# WHAT IS NEEDED
Among the records, find the lines that hold the string "trabajo" and return them.
(STORED DATA Opens)
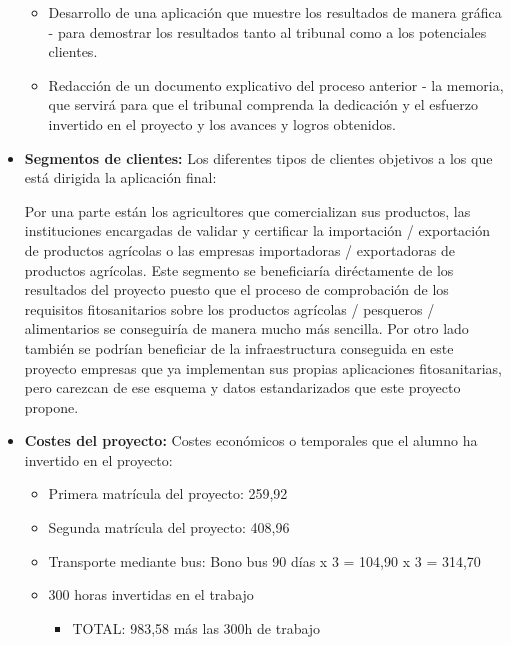 \begin{itemize}
\begin{itemize}
\item Desarrollo de una aplicación que muestre los resultados de manera gráfica - para demostrar los resultados tanto al tribunal como a los potenciales clientes.
\item Redacción de un documento explicativo del proceso anterior - la memoria, que servirá para que el tribunal comprenda la dedicación y el esfuerzo invertido en el proyecto y los avances y logros obtenidos.
\end{itemize}
\item \textbf{Segmentos de clientes:} Los diferentes tipos de clientes objetivos a los que está dirigida la aplicación final: \par Por una parte están los  agricultores que comercializan sus productos, las instituciones encargadas de validar y certificar la importación / exportación  de productos agrícolas o las empresas importadoras / exportadoras de productos agrícolas. Este segmento se beneficiaría diréctamente de los resultados del proyecto puesto que el proceso de comprobación de los requisitos fitosanitarios sobre los productos agrícolas / pesqueros / alimentarios se conseguiría de manera mucho más sencilla. Por otro lado también se podrían beneficiar de la infraestructura conseguida en este proyecto empresas que ya implementan sus propias aplicaciones fitosanitarias, pero carezcan de ese esquema y datos estandarizados que este proyecto propone.


\item \textbf{Costes del proyecto:} Costes económicos o temporales que el alumno ha invertido en el proyecto:
\begin{itemize}
\item Primera matrícula del proyecto: 259,92
\item Segunda matrícula del proyecto: 408,96
\item Transporte mediante bus: Bono bus 90 días x 3 = 104,90 x 3 = 314,70
\item 300 horas invertidas en el trabajo
\begin{itemize}
\item TOTAL: 983,58 más las 300h de trabajo
\end{itemize}
\end{itemize}
\end{itemize}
(STORED DATA Closes)
# EXPECTED ANSWER
\item 300 horas invertidas en el trabajo
\item TOTAL: 983,58 más las 300h de trabajo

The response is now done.